Work to complete
Output the lines of the records exactly, from the first through the one containing "R^2f_*(T_X\otimes L)\ne0.". Omit all pictures.

Records supplied
┏━━

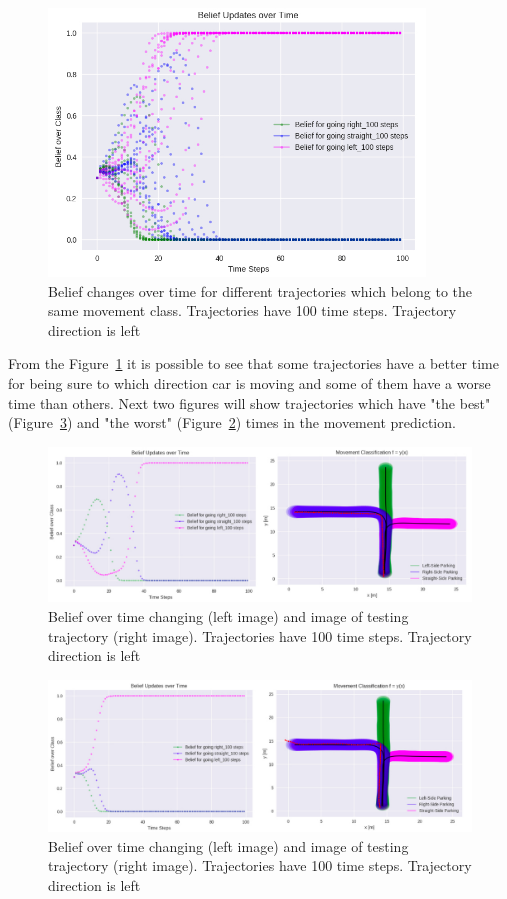 \begin{figure}[h]
	\centering  	
	\includegraphics[width=10cm]{img/10_lefts.jpg}
	\caption{Belief changes over time for different trajectories which belong to the same movement class. Trajectories have 100 time steps. Trajectory direction is left}
	\label{fig:10Left}    
\end{figure}

From the Figure~\ref{fig:10Left} it is possible to see that some trajectories have a better time for being sure to which direction car is moving and some of them have a worse time than others. Next two figures will show trajectories which have "the best" (Figure~\ref{fig:LeftGood}) and "the worst" (Figure~\ref{fig:LeftBad}) times in the movement prediction.

\begin{figure}[h]
	\centering  	
	\includegraphics[width=15cm]{img/bad_left_tr.jpg}
	\caption{Belief over time changing (left image) and image of testing trajectory (right image). Trajectories have 100 time steps. Trajectory direction is left}
	\label{fig:LeftBad}    
\end{figure}

\begin{figure}[h]
	\centering  	
	\includegraphics[width=15cm]{img/good_left_tr.jpg}
	\caption{Belief over time changing (left image) and image of testing trajectory (right image). Trajectories have 100 time steps. Trajectory direction is left}
	\label{fig:LeftGood}    
\end{figure}

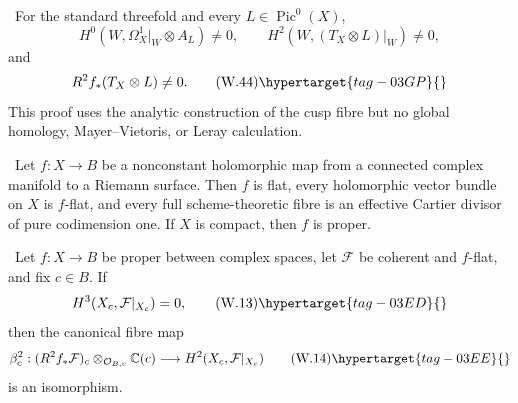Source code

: 
\begin{corollary}
\hypertarget{tag-03DS}{}\label{wbII:cor:candidate-pic0-route}


\ For the standard threefold and every
$L\in\operatorname{Pic}^0(X)$,
\[
 H^0(W,\Omega_X^1|_W\otimes A_L)\ne0,
 \qquad
 H^2(W,(T_X\otimes L)|_W)\ne0,
\]
and
\[
 R^2f_*(T_X\otimes L)\ne0.
\tag{W.44}\hypertarget{tag-03GP}{}\label{wbII:eq:W:5.17f}
\]
This proof uses the analytic construction of the cusp fibre but no global
homology, Mayer--Vietoris, or Leray calculation.
\end{corollary}

\begin{lemma}
\hypertarget{tag-03I8}{}\label{wbII:lem:curve-flatness}


\ Let $f:X\to B$ be a nonconstant holomorphic map from a connected
complex manifold to a Riemann surface.  Then $f$ is flat, every holomorphic
vector bundle on $X$ is $f$-flat, and every full scheme-theoretic fibre is an
effective Cartier divisor of pure codimension one.  If $X$ is compact, then
$f$ is proper.
\end{lemma}

\begin{proposition}
\hypertarget{tag-03II}{}\label{wbII:prop:analytic-base-change}


\ Let $f:X\to B$ be proper between complex spaces, let
$\mathcal F$ be coherent and $f$-flat, and fix $c\in B$.  If
\[
H^3(X_c,\mathcal F|_{X_c})=0,
\tag{W.13}\hypertarget{tag-03ED}{}\label{wbII:eq:W:5.16}
\]
then the canonical fibre map
\[
\beta_c^2:
(R^2f_*\mathcal F)_c\otimes_{\mathcal O_{B,c}}\mathbb C(c)
\longrightarrow H^2(X_c,\mathcal F|_{X_c})
\tag{W.14}\hypertarget{tag-03EE}{}\label{wbII:eq:W:5.17}
\]
is an isomorphism.
\end{proposition}

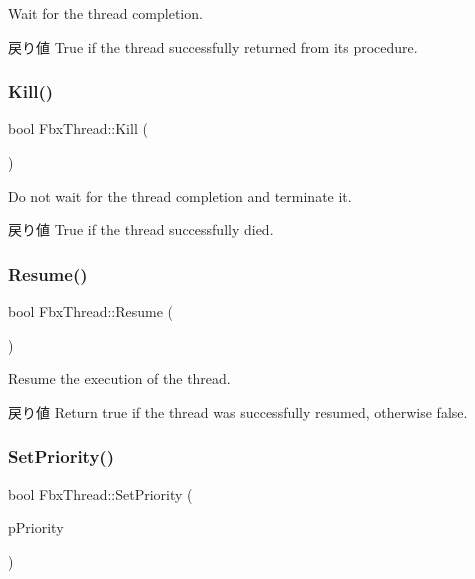 Wait for the thread completion. \begin{DoxyReturn}{戻り値}
True if the thread successfully returned from its procedure. 
\end{DoxyReturn}
\mbox{\label{class_fbx_thread_a24115ea67bd15a8181051693aef22ba1}} 
\subsubsection{\texorpdfstring{Kill()}{Kill()}}
{\footnotesize\ttfamily bool Fbx\+Thread\+::\+Kill (\begin{DoxyParamCaption}{ }\end{DoxyParamCaption})}

Do not wait for the thread completion and terminate it. \begin{DoxyReturn}{戻り値}
True if the thread successfully died. 
\end{DoxyReturn}
\mbox{\label{class_fbx_thread_a829e856a545af8ca53ac10241f5388fc}} 
\subsubsection{\texorpdfstring{Resume()}{Resume()}}
{\footnotesize\ttfamily bool Fbx\+Thread\+::\+Resume (\begin{DoxyParamCaption}{ }\end{DoxyParamCaption})}

Resume the execution of the thread. \begin{DoxyReturn}{戻り値}
Return true if the thread was successfully resumed, otherwise false. 
\end{DoxyReturn}
\mbox{\label{class_fbx_thread_a3aad216865d1009cd14bedfcd31bd79e}} 
\subsubsection{\texorpdfstring{Set\+Priority()}{SetPriority()}}
{\footnotesize\ttfamily bool Fbx\+Thread\+::\+Set\+Priority (\begin{DoxyParamCaption}\item[{\hyperlink{class_fbx_thread_a1b7d46235dd8589e03f7a29777f083f2}{E\+Priority}}]{p\+Priority }\end{DoxyParamCaption})}

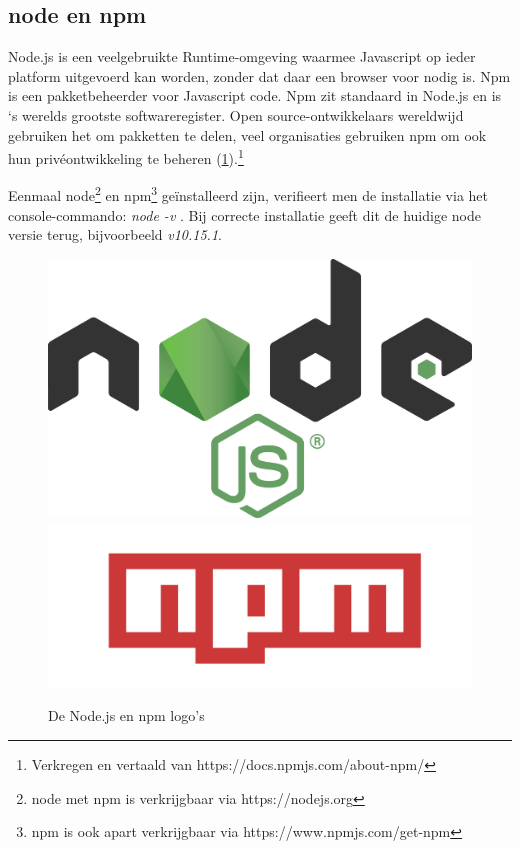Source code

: \subsection{ node en npm}
Node.js is een veelgebruikte Runtime-omgeving waarmee Javascript op ieder platform uitgevoerd kan worden, zonder dat daar een browser voor nodig is. Npm is een pakketbeheerder voor Javascript code. Npm zit standaard in Node.js en is `s werelds grootste softwareregister. Open source-ontwikkelaars wereldwijd gebruiken het om pakketten te delen, veel organisaties gebruiken npm om ook hun privéontwikkeling te beheren (\ref{fig:nodejs}).\footnote{Verkregen en vertaald van https://docs.npmjs.com/about-npm/}

Eenmaal node\footnote{node met npm is verkrijgbaar via https://nodejs.org} en npm\footnote{npm is ook apart verkrijgbaar via https://www.npmjs.com/get-npm} geïnstalleerd zijn, verifieert men de installatie via het console-commando: \textit{node -v} . Bij correcte installatie geeft dit de huidige node versie terug, bijvoorbeeld \textit{v10.15.1}. 

\begin{figure}
	\includegraphics[width=\linewidth/2]{img/nodejs.png}
	\includegraphics[width=\linewidth/2]{img/npm.png}
	\caption{De Node.js en npm logo's}
	\label{fig:nodejs}
\end{figure}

┗━━

Task result
 \begin{figure}[h]
	\centering  	
	\includegraphics[width=10cm]{img/10_lefts.jpg}
	\caption{Belief changes over time for different trajectories which belong to the same movement class. Trajectories have 100 time steps. Trajectory direction is left}
	\label{fig:10Left}    
\end{figure}

From the Figure~\ref{fig:10Left} it is possible to see that some trajectories have a better time for being sure to which direction car is moving and some of them have a worse time than others. Next two figures will show trajectories which have "the best" (Figure~\ref{fig:LeftGood}) and "the worst" (Figure~\ref{fig:LeftBad}) times in the movement prediction.

\begin{figure}[h]
	\centering  	
	\includegraphics[width=15cm]{img/bad_left_tr.jpg}
	\caption{Belief over time changing (left image) and image of testing trajectory (right image). Trajectories have 100 time steps. Trajectory direction is left}
	\label{fig:LeftBad}    
\end{figure}

\begin{figure}[h]
	\centering  	
	\includegraphics[width=15cm]{img/good_left_tr.jpg}
	\caption{Belief over time changing (left image) and image of testing trajectory (right image). Trajectories have 100 time steps. Trajectory direction is left}
	\label{fig:LeftGood}    
\end{figure}

Source code

: 
\begin{corollary}
\hypertarget{tag-03DS}{}\label{wbII:cor:candidate-pic0-route}


\ For the standard threefold and every
$L\in\operatorname{Pic}^0(X)$,
\[
 H^0(W,\Omega_X^1|_W\otimes A_L)\ne0,
 \qquad
 H^2(W,(T_X\otimes L)|_W)\ne0,
\]
and
\[
 R^2f_*(T_X\otimes L)\ne0.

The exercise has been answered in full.